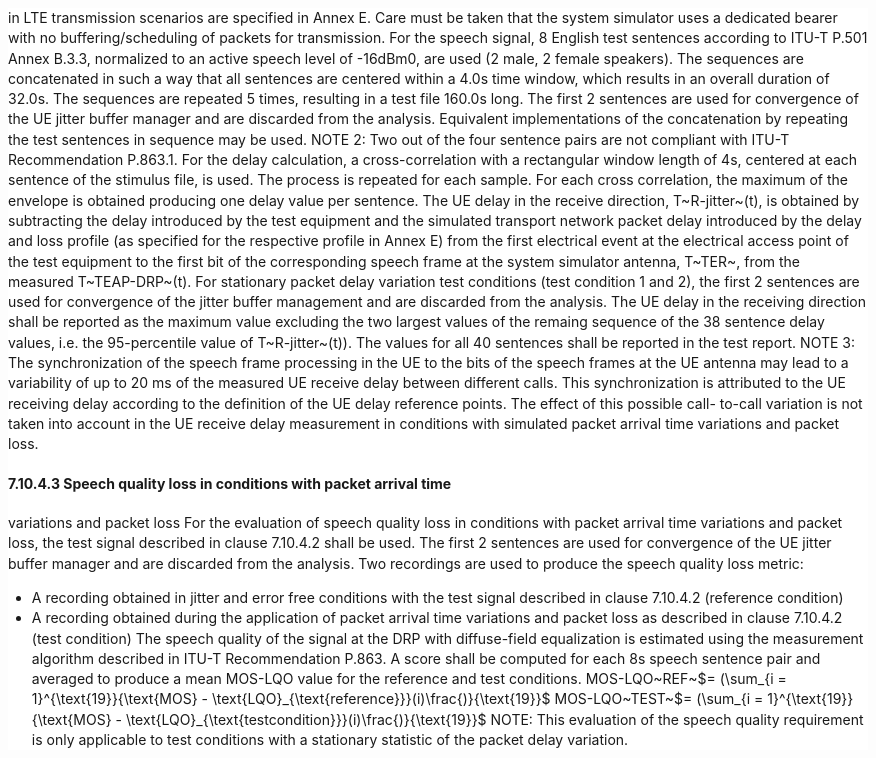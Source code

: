 in LTE transmission scenarios are specified in Annex E. Care must be taken
that the system simulator uses a dedicated bearer with no buffering/scheduling
of packets for transmission.
For the speech signal, 8 English test sentences according to ITU-T P.501 Annex
B.3.3, normalized to an active speech level of -16dBm0, are used (2 male, 2
female speakers). The sequences are concatenated in such a way that all
sentences are centered within a 4.0s time window, which results in an overall
duration of 32.0s. The sequences are repeated 5 times, resulting in a test
file 160.0s long. The first 2 sentences are used for convergence of the UE
jitter buffer manager and are discarded from the analysis. Equivalent
implementations of the concatenation by repeating the test sentences in
sequence may be used.
NOTE 2: Two out of the four sentence pairs are not compliant with ITU-T
Recommendation P.863.1.
For the delay calculation, a cross-correlation with a rectangular window
length of 4s, centered at each sentence of the stimulus file, is used. The
process is repeated for each sample. For each cross correlation, the maximum
of the envelope is obtained producing one delay value per sentence.
The UE delay in the receive direction, T~R-jitter~(t), is obtained by
subtracting the delay introduced by the test equipment and the simulated
transport network packet delay introduced by the delay and loss profile (as
specified for the respective profile in Annex E) from the first electrical
event at the electrical access point of the test equipment to the first bit of
the corresponding speech frame at the system simulator antenna, T~TER~, from
the measured T~TEAP-DRP~(t).
For stationary packet delay variation test conditions (test condition 1 and
2), the first 2 sentences are used for convergence of the jitter buffer
management and are discarded from the analysis. The UE delay in the receiving
direction shall be reported as the maximum value excluding the two largest
values of the remaing sequence of the 38 sentence delay values, i.e. the
95-percentile value of T~R-jitter~(t)). The values for all 40 sentences shall
be reported in the test report.
NOTE 3: The synchronization of the speech frame processing in the UE to the
bits of the speech frames at the UE antenna may lead to a variability of up to
20 ms of the measured UE receive delay between different calls. This
synchronization is attributed to the UE receiving delay according to the
definition of the UE delay reference points. The effect of this possible call-
to-call variation is not taken into account in the UE receive delay
measurement in conditions with simulated packet arrival time variations and
packet loss.
#### 7.10.4.3 Speech quality loss in conditions with packet arrival time
variations and packet loss
For the evaluation of speech quality loss in conditions with packet arrival
time variations and packet loss, the test signal described in clause 7.10.4.2
shall be used. The first 2 sentences are used for convergence of the UE jitter
buffer manager and are discarded from the analysis. Two recordings are used to
produce the speech quality loss metric:
  * A recording obtained in jitter and error free conditions with the test signal described in clause 7.10.4.2 (reference condition)
  * A recording obtained during the application of packet arrival time variations and packet loss as described in clause 7.10.4.2 (test condition)
The speech quality of the signal at the DRP with diffuse-field equalization is
estimated using the measurement algorithm described in ITU-T Recommendation
P.863.
A score shall be computed for each 8s speech sentence pair and averaged to
produce a mean MOS-LQO value for the reference and test conditions.
MOS-LQO~REF~$= (\sum_{i = 1}^{\text{19}}{\text{MOS} -
\text{LQO}_{\text{reference}}}(i)\frac{)}{\text{19}}$
MOS-LQO~TEST~$= (\sum_{i = 1}^{\text{19}}{\text{MOS} -
\text{LQO}_{\text{testcondition}}}(i)\frac{)}{\text{19}}$
NOTE: This evaluation of the speech quality requirement is only applicable to
test conditions with a stationary statistic of the packet delay variation.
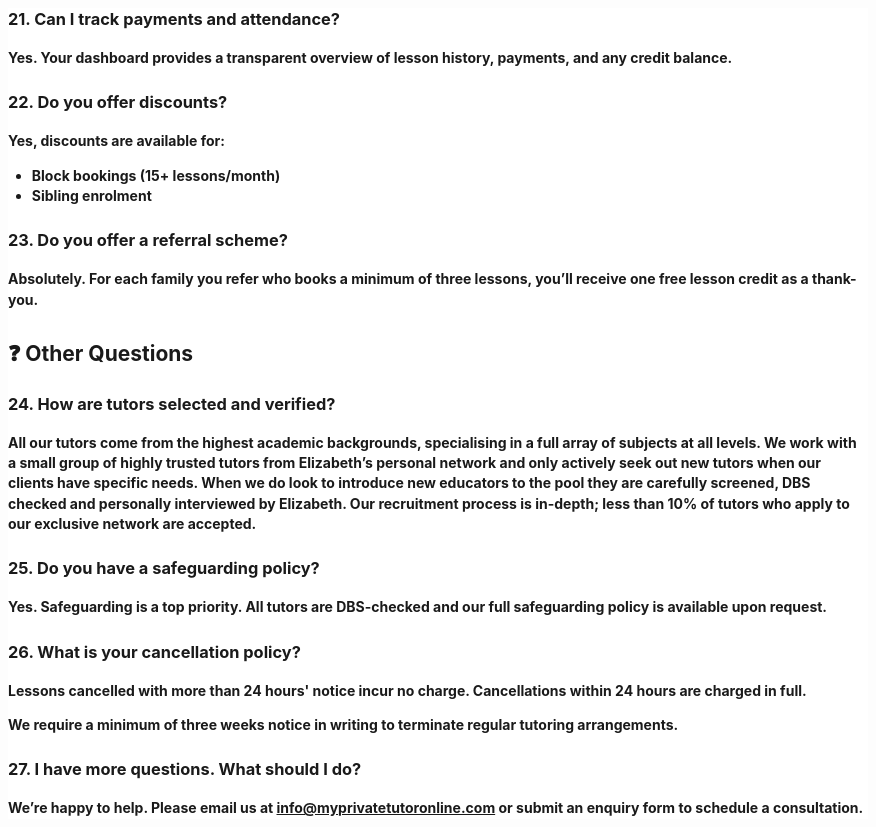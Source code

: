 ### **21\. Can I track payments and attendance?**

**Yes. Your dashboard provides a transparent overview of lesson history, payments, and any credit balance.**

### **22\. Do you offer discounts?**

**Yes, discounts are available for:**

- **Block bookings (15+ lessons/month)**
- **Sibling enrolment**

### **23\. Do you offer a referral scheme?**

**Absolutely. For each family you refer who books a minimum of three lessons, you’ll receive one free lesson credit as a thank-you.**

## **❓ Other Questions**

### **24\. How are tutors selected and verified?**

**All our tutors come from the highest academic backgrounds, specialising in a full array of subjects at all levels. We work with a small group of highly trusted tutors from Elizabeth’s personal network and only actively seek out new tutors when our clients have specific needs. When we do look to introduce new educators to the pool they are carefully screened, DBS checked and personally interviewed by Elizabeth. Our recruitment process is in-depth; less than 10% of tutors who apply to our exclusive network are accepted.**

### **25\. Do you have a safeguarding policy?**

**Yes. Safeguarding is a top priority. All tutors are DBS-checked and our full safeguarding policy is available upon request.**

### **26\. What is your cancellation policy?**

**Lessons cancelled with more than 24 hours' notice incur no charge. Cancellations within 24 hours are charged in full.**

**We require a minimum of three weeks notice in writing to terminate regular tutoring arrangements.**

### **27\. I have more questions. What should I do?**

**We’re happy to help. Please email us at <info@myprivatetutoronline.com> or submit an enquiry form to schedule a consultation.**
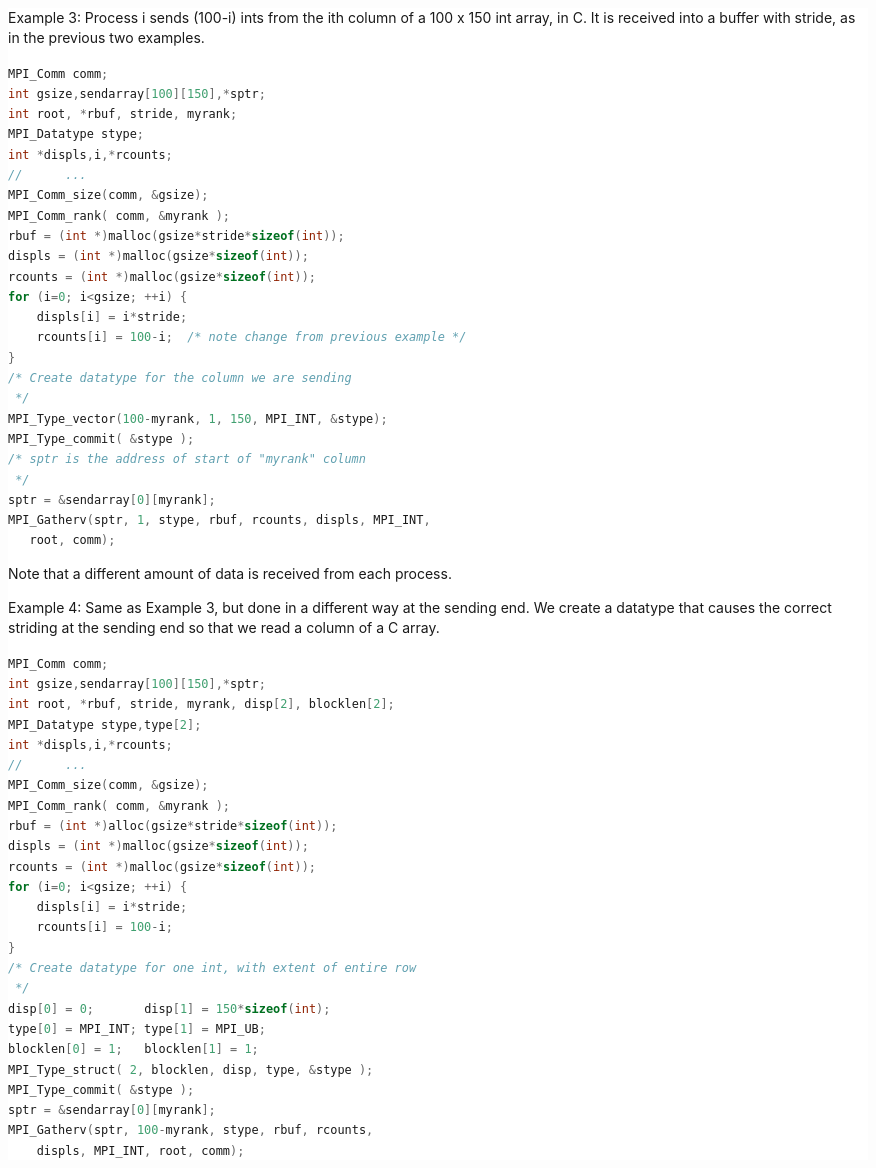 Example 3: Process i sends (100-i) ints from the ith column of a 100
x 150 int array, in C. It is received into a buffer with stride, as in
the previous two examples.

```c
MPI_Comm comm;
int gsize,sendarray[100][150],*sptr;
int root, *rbuf, stride, myrank;
MPI_Datatype stype;
int *displs,i,*rcounts;
//      ...
MPI_Comm_size(comm, &gsize);
MPI_Comm_rank( comm, &myrank );
rbuf = (int *)malloc(gsize*stride*sizeof(int));
displs = (int *)malloc(gsize*sizeof(int));
rcounts = (int *)malloc(gsize*sizeof(int));
for (i=0; i<gsize; ++i) {
    displs[i] = i*stride;
    rcounts[i] = 100-i;  /* note change from previous example */
}
/* Create datatype for the column we are sending
 */
MPI_Type_vector(100-myrank, 1, 150, MPI_INT, &stype);
MPI_Type_commit( &stype );
/* sptr is the address of start of "myrank" column
 */
sptr = &sendarray[0][myrank];
MPI_Gatherv(sptr, 1, stype, rbuf, rcounts, displs, MPI_INT,
   root, comm);
```

Note that a different amount of data is received from each process.

Example 4: Same as Example 3, but done in a different way at the
sending end. We create a datatype that causes the correct striding at
the sending end so that we read a column of a C array.

```c
MPI_Comm comm;
int gsize,sendarray[100][150],*sptr;
int root, *rbuf, stride, myrank, disp[2], blocklen[2];
MPI_Datatype stype,type[2];
int *displs,i,*rcounts;
//      ...
MPI_Comm_size(comm, &gsize);
MPI_Comm_rank( comm, &myrank );
rbuf = (int *)alloc(gsize*stride*sizeof(int));
displs = (int *)malloc(gsize*sizeof(int));
rcounts = (int *)malloc(gsize*sizeof(int));
for (i=0; i<gsize; ++i) {
    displs[i] = i*stride;
    rcounts[i] = 100-i;
}
/* Create datatype for one int, with extent of entire row
 */
disp[0] = 0;       disp[1] = 150*sizeof(int);
type[0] = MPI_INT; type[1] = MPI_UB;
blocklen[0] = 1;   blocklen[1] = 1;
MPI_Type_struct( 2, blocklen, disp, type, &stype );
MPI_Type_commit( &stype );
sptr = &sendarray[0][myrank];
MPI_Gatherv(sptr, 100-myrank, stype, rbuf, rcounts,
    displs, MPI_INT, root, comm);
```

Activity:
What you give back should be only the lines of the records above, starting at the line with "NOTE 3: The" and ending at the line with "time variations and packet loss, the", restated word for word.

Reply:
NOTE 3: The synchronization of the speech frame processing in the UE to the
bits of the speech frames at the UE antenna may lead to a variability of up to
20 ms of the measured UE receive delay between different calls. This
synchronization is attributed to the UE receiving delay according to the
definition of the UE delay reference points. The effect of this possible call-
to-call variation is not taken into account in the UE receive delay
measurement in conditions with simulated packet arrival time variations and
packet loss.
#### 7.10.4.3 Speech quality loss in conditions with packet arrival time
variations and packet loss
For the evaluation of speech quality loss in conditions with packet arrival
time variations and packet loss, the test signal described in clause 7.10.4.2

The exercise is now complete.